The National Union of Metalworkers of South Africa (Numsa) announced the break at a special congress of members.
"Numsa as an organisation will neither endorse nor support the ANC or any other party in 2014," said leader Irvin Jim, who also called on President Jacob Zuma to resign.
The announcement could spell trouble for South Africa's ruling "tripartite" alliance, which has helped the ANC coast to victory in every elections since the end of white rule in 1994.
The ANC has entered each election with vital logistic and political support from the trade union umbrella group Cosatu - of which Numsa is the biggest member - and the Communist Party.
With more than 300,000 members, Numsa is an influential source of votes, cash and grass-roots organisation.
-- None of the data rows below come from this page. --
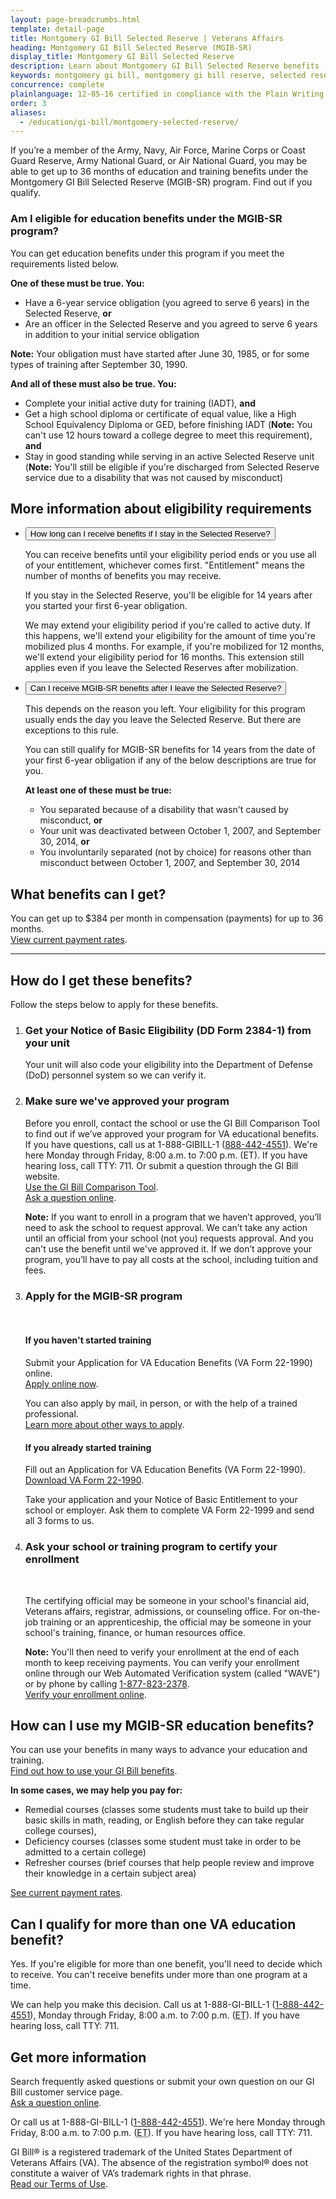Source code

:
 ```yaml
---
layout: page-breadcrumbs.html
template: detail-page
title: Montgomery GI Bill Selected Reserve | Veterans Affairs
heading: Montgomery GI Bill Selected Reserve (MGIB-SR)
display_title: Montgomery GI Bill Selected Reserve
description: Learn about Montgomery GI Bill Selected Reserve benefits (MGIB-SR) available for education and training. Servicemembers may be able to get up to 36 months of benefits as part of the MGIB-SR program. 
keywords: montgomery gi bill, montgomery gi bill reserve, selected reserve, mgib-sr, mgib sr
concurrence: complete
plainlanguage: 12-05-16 certified in compliance with the Plain Writing Act
order: 3
aliases:
  - /education/gi-bill/montgomery-selected-reserve/
---
```


<div class="va-introtext">

If you’re a member of the Army, Navy, Air Force, Marine Corps or Coast Guard Reserve, Army National Guard, or Air National Guard, you may be able to get up to 36 months of education and training benefits under the Montgomery GI Bill Selected Reserve (MGIB-SR) program. Find out if you qualify.

</div>

<div class="feature" markdown="1">

### Am I eligible for education benefits under the MGIB-SR program?

You can get education benefits under this program if you meet the requirements listed below. 

**One of these must be true. You:**
- Have a 6-year service obligation (you agreed to serve 6 years) in the Selected Reserve, **or**
- Are an officer in the Selected Reserve and you agreed to serve 6 years in addition to your initial service obligation

**Note:** Your obligation must have started after June 30, 1985, or for some types of training after September 30, 1990.

**And all of these must also be true. You:**
- Complete your initial active duty for training (IADT), **and**
- Get a high school diploma or certificate of equal value, like a High School Equivalency Diploma or GED, before finishing IADT (**Note:** You can't use 12 hours toward a college degree to meet this requirement), **and**
- Stay in good standing while serving in an active Selected Reserve unit <br>
(**Note:** You'll still be eligible if you're discharged from Selected Reserve service due to a disability that was not caused by misconduct)

</div>

## More information about eligibility requirements

<ul class="usa-accordion">
<li>
<button class="usa-button-unstyled usa-accordion-button" aria-controls="eligibility-0">How long can I receive benefits if I stay in the Selected Reserve?</button>
<div id="eligibility-0" class="usa-accordion-content">
 
You can receive benefits until your eligibility period ends or you use all of your entitlement, whichever comes first. "Entitlement" means the number of months of benefits you may receive.

If you stay in the Selected Reserve, you'll be eligible for 14 years after you started your first 6-year obligation. 

We may extend your eligibility period if you're called to active duty. If this happens, we'll extend your eligibility for the amount of time you're mobilized plus 4 months. For example, if you're mobilized for 12 months, we'll extend your eligibility period for 16 months. This extension still applies even if you leave the Selected Reserves after mobilization.

</div>
</li>
<li>
<button class="usa-button-unstyled usa-accordion-button" aria-controls="eligibility-1">Can I receive MGIB-SR benefits after I leave the Selected Reserve?</button>
<div id="eligibility-1" class="usa-accordion-content">
 
This depends on the reason you left. Your eligibility for this program usually ends the day you leave the Selected Reserve. But there are exceptions to this rule.

You can still qualify for MGIB-SR benefits for 14 years from the date of your first 6-year obligation if any of the below descriptions are true for you.

**At least one of these must be true:**
- You separated because of a disability that wasn't caused by misconduct, **or**
- Your unit was deactivated between October 1, 2007, and September 30, 2014, **or**
- You involuntarily separated (not by choice) for reasons other than misconduct between October 1, 2007, and September 30, 2014

</div>
</li>
</ul>

## What benefits can I get?

You can get up to $384 per month in compensation (payments) for up to 36 months.<br>
[View current payment rates](https://www.benefits.va.gov/gibill/resources/benefits_resources/rate_tables.asp#ch1606).

------

## How do I get these benefits?

Follow the steps below to apply for these benefits.

<ol class="process">
  <li class="process-step list-one">
    <h3>Get your Notice of Basic Eligibility (DD Form 2384-1) from your unit</h3>
    Your unit will also code your eligibility into the Department of Defense (DoD) personnel system so we can verify it.
    </li>
  <li class="process-step list-two">
    <h3>Make sure we've approved your program</h3>
<p>Before you enroll, contact the school or use the GI Bill Comparison Tool to find out if we’ve approved your program for VA educational benefits. If you have questions, call us at 1-888-GIBILL-1 (<a href="tel:+18884424551">888-442-4551</a>). We're here Monday through Friday, 8:00 a.m. to 7:00 p.m. (ET). If you have hearing loss, call TTY: 711. Or submit a question through the GI Bill website.<br>
    <a href="/gi-bill-comparison-tool">Use the GI Bill Comparison Tool</a>.<br>
    <a href="https://gibill.custhelp.va.gov/app/home?_ga=2.257417291.1166866982.1543770803-1173244138.1525894550">Ask a question online</a>.</P.
    <p></p>    
    <p><b>Note:</b> If you want to enroll in a program that we haven’t approved, you’ll need to ask the school to request approval. We can’t take any action until an official from your school (not you) requests approval. And you can't use the benefit until we've approved it. If we don’t approve your program, you’ll have to pay all costs at the school, including tuition and fees.</p>  </li>
  <li class="process-step list-three">
    <h3>Apply for the MGIB-SR program</h3>
    <br>
    <h4>If you haven't started training</h4>
    Submit your Application for VA Education Benefits (VA Form 22-1990) online. <br>
    <a href="/education/apply-for-education-benefits/application/1990/">Apply online now</a>. 
    <br>
    <p></p>
    <p>You can also apply by mail, in person, or with the help of a trained professional.<br>
      <a href="/education/how-to-apply/">Learn more about other ways to apply</a>.</p>    
  <p></p>
    <h4>If you already started training</h4>
    <p>Fill out an Application for VA Education Benefits (VA Form 22-1990). <br>
    <a href="https://www.vba.va.gov/pubs/forms/VBA-22-1990-ARE.pdf">Download VA Form 22-1990</a>.</P.
    <p></p>
    <p>Take your application and your Notice of Basic Entitlement to your school or employer. Ask them to complete VA Form 22-1999 and send all 3 forms to us.</p>
    </li>
  <li class="process-step list-four">
    <h3>Ask your school or training program to certify your enrollment</h3><br>
    <p>The certifying official may be someone in your school's financial aid, Veterans affairs, registrar, admissions, or counseling office. For on-the-job training or an apprenticeship, the official may be someone in your school's training, finance, or human resources office.<p>
                                     <p></p>
    <p><b>Note:</b> You'll then need to verify your enrollment at the end of each month to keep receiving payments. You can verify your enrollment online through our Web Automated Verification system (called "WAVE") or by phone by calling <a href="tel:+18778232378">1-877-823-2378</a>. <br>
    <a href="https://www.gibill.va.gov/wave/index.do">Verify your enrollment online</a>.</p>
  </li>
    </ul>
    </li>
</ol>

## How can I use my MGIB-SR education benefits?

You can use your benefits in many ways to advance your education and training. <br>
[Find out how to use your GI Bill benefits](/education/about-gi-bill-benefits/how-to-use-benefits/).

**In some cases, we may help you pay for:**

  - Remedial courses (classes some students must take to build up their basic skills in math, reading, or English before they can take regular college courses),
  - Deficiency courses (classes some student must take in order to be admitted to a certain college)
  - Refresher courses (brief courses that help people review and improve their knowledge in a certain subject area)

[See current payment rates](https://www.benefits.va.gov/gibill/resources/benefits_resources/rate_tables.asp#ch1606).

## Can I qualify for more than one VA education benefit?

Yes. If you're eligible for more than one benefit, you'll need to decide which to receive. You can't receive benefits under more than one program at a time.

We can help you make this decision. Call us at 1-888-GI-BILL-1 (<a href="tel:+18884424551">1-888-442-4551</a>), Monday through Friday, 8:00 a.m. to 7:00 p.m. (<abbr title="eastern time">ET</abbr>). If you have hearing loss, call TTY: 711.

## Get more information

Search frequently asked questions or submit your own question on our GI Bill customer service page.<br>
[Ask a question online](http://gibill.custhelp.com/). <br>

Or call us at 1-888-GI-BILL-1 (<a href="tel:+18884424551">1-888-442-4551</a>). We're here Monday through Friday, 8:00 a.m. to 7:00 p.m. (<abbr title="eastern time">ET</abbr>). If you have hearing loss, call TTY: 711.


GI Bill&reg; is a registered trademark of the United States Department of Veterans Affairs (VA). The absence of the registration symbol&reg; does not constitute a waiver of VA’s trademark rights in that phrase.<br>
[Read our Terms of Use](https://www.benefits.va.gov/GIBILL/Trademark_Terms_of_Use.asp).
Many members of Numsa are also members of the ANC.
Numsa also called for Cosatu to withdraw its support.
"The congress called on President Jacob Zuma to resign with immediate effect because of his administration's pursuit of neo-liberal policies... steeped in corruption, patronage and nepotism," Jim said.
He also floated the idea of establishing a new socialist party.
"The time for looking for an alternative has arrived," he told hundreds of cheering members at the end of a four-day congress.
The union also called for a parallel investigation into the police killing of 34 miners at Marikana, which is already being looked into by a government-appointed commission.